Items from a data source
● ● ● ●
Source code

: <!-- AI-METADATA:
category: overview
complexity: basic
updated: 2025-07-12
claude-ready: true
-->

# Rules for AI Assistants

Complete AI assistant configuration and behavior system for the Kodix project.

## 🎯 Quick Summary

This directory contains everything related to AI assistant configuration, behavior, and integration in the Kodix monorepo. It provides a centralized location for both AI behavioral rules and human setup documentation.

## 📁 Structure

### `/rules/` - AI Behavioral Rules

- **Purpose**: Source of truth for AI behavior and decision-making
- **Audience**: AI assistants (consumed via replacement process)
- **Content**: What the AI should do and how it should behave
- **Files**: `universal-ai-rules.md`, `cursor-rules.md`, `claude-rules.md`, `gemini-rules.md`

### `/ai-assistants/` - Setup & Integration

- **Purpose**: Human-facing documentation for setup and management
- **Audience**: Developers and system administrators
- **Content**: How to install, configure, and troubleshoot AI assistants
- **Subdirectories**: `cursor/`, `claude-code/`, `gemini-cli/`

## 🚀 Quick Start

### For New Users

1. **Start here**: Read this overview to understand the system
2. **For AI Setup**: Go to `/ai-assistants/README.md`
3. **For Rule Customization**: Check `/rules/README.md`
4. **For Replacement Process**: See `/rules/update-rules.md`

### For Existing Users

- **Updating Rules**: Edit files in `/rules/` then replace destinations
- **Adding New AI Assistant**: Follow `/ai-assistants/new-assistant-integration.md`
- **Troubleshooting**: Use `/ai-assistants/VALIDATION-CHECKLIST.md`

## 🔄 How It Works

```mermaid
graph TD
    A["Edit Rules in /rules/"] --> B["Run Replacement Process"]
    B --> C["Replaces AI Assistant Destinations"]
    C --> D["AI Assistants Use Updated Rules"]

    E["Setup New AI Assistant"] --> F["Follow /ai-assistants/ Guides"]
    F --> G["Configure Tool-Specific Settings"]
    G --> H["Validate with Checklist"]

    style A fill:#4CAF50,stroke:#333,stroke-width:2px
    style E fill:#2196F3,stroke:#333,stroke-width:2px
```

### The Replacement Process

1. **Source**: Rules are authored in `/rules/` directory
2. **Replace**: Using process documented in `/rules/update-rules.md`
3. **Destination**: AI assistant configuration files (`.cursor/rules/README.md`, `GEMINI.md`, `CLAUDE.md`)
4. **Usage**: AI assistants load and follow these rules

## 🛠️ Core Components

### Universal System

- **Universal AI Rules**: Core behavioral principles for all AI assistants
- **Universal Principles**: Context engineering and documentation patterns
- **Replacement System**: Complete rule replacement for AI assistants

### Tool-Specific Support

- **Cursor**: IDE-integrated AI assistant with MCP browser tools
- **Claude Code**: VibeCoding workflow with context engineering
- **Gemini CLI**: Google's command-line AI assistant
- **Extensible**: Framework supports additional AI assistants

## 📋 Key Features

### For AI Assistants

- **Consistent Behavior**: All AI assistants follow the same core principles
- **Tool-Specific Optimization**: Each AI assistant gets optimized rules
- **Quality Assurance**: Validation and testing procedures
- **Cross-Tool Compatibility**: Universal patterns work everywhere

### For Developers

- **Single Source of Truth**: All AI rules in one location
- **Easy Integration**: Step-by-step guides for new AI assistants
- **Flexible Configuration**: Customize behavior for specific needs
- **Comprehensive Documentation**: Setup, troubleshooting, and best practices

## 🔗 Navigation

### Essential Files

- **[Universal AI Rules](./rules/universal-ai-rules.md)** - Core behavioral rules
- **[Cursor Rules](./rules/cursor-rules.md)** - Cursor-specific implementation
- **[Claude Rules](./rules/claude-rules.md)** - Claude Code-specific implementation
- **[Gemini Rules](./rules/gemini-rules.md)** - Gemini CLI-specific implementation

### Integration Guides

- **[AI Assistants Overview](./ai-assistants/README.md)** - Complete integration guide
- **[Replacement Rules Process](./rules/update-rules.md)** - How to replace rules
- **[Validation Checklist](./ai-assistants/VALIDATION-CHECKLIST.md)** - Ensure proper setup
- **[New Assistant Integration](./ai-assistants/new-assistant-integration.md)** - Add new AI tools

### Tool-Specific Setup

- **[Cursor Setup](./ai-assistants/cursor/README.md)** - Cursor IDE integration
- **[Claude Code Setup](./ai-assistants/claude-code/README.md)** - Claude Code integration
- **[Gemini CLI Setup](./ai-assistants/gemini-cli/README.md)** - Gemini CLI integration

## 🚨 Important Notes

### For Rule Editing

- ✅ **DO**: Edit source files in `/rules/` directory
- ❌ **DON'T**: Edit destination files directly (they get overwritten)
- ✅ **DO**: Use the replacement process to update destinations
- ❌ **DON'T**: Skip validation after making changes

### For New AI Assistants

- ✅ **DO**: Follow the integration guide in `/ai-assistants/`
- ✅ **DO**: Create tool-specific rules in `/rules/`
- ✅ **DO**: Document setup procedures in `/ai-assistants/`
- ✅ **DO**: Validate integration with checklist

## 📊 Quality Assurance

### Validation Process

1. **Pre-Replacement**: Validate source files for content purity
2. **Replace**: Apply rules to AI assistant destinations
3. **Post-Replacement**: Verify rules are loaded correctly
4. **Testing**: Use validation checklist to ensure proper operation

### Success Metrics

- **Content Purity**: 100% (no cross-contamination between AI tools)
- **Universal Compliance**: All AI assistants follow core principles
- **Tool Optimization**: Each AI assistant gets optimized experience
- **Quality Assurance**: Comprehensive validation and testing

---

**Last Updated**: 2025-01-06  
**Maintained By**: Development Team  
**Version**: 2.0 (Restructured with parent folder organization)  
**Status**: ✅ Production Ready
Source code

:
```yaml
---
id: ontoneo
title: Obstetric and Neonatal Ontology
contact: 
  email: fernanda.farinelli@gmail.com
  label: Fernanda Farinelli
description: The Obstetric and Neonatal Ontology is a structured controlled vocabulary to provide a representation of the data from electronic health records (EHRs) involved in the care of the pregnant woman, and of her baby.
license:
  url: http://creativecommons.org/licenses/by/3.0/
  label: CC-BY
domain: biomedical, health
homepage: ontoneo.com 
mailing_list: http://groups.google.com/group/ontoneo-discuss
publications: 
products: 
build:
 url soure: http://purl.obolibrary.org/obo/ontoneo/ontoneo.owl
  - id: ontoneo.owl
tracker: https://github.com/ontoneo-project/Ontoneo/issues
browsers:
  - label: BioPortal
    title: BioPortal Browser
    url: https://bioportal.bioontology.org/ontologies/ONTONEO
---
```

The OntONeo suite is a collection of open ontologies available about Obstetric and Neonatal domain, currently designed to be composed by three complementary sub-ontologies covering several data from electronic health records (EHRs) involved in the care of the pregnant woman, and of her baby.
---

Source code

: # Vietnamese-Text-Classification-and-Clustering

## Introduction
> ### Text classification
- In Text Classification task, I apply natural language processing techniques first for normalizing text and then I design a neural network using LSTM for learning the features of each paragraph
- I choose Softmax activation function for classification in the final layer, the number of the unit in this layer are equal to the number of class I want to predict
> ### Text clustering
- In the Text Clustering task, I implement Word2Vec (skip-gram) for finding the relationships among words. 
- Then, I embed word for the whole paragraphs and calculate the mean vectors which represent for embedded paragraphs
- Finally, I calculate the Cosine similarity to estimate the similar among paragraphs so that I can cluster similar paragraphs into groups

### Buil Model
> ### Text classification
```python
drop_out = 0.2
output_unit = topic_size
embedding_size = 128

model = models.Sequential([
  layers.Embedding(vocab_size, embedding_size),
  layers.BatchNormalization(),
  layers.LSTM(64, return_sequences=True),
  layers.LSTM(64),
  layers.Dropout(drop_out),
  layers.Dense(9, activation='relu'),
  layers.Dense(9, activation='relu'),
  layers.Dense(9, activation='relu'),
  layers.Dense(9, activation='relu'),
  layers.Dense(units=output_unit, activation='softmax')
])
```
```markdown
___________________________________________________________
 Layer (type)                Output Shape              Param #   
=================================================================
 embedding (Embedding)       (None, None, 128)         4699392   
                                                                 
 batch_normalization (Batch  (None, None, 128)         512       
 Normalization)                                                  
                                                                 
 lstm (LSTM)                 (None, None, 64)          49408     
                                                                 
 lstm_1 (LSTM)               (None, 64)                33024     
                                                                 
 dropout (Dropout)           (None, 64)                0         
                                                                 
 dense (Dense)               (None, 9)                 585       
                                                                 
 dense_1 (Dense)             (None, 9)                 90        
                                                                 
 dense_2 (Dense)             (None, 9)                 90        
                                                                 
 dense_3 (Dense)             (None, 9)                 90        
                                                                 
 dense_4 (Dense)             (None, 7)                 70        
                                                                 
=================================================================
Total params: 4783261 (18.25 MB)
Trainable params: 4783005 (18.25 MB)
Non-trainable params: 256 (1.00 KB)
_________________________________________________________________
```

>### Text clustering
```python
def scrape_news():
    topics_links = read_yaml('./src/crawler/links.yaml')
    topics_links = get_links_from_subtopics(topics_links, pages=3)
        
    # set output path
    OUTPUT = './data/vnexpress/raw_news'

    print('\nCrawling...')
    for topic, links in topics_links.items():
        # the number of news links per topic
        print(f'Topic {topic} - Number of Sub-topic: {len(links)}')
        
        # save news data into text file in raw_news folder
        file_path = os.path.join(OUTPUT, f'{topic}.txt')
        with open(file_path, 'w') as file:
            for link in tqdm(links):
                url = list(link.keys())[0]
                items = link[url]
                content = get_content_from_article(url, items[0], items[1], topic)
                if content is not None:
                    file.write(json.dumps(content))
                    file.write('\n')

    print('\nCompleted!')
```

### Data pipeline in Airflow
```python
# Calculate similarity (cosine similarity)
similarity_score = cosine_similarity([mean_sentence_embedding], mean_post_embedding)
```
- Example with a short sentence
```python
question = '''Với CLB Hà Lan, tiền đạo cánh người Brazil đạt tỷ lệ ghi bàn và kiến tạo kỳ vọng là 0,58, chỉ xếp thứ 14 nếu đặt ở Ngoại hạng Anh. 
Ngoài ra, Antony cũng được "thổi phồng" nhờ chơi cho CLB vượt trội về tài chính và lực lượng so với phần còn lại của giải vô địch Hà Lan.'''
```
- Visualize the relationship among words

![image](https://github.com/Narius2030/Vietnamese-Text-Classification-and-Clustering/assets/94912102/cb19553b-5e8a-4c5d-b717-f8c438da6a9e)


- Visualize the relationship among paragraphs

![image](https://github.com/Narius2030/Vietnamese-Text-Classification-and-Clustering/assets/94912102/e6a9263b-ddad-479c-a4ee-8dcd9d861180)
● ● ● ●
**What the task requires**
Your task is to copy each line of the entries that includes the word "tools".

**Solution to the exercise**
- **Cursor**: IDE-integrated AI assistant with MCP browser tools
- **[New Assistant Integration](./ai-assistants/new-assistant-integration.md)** - Add new AI tools
- **Content Purity**: 100% (no cross-contamination between AI tools)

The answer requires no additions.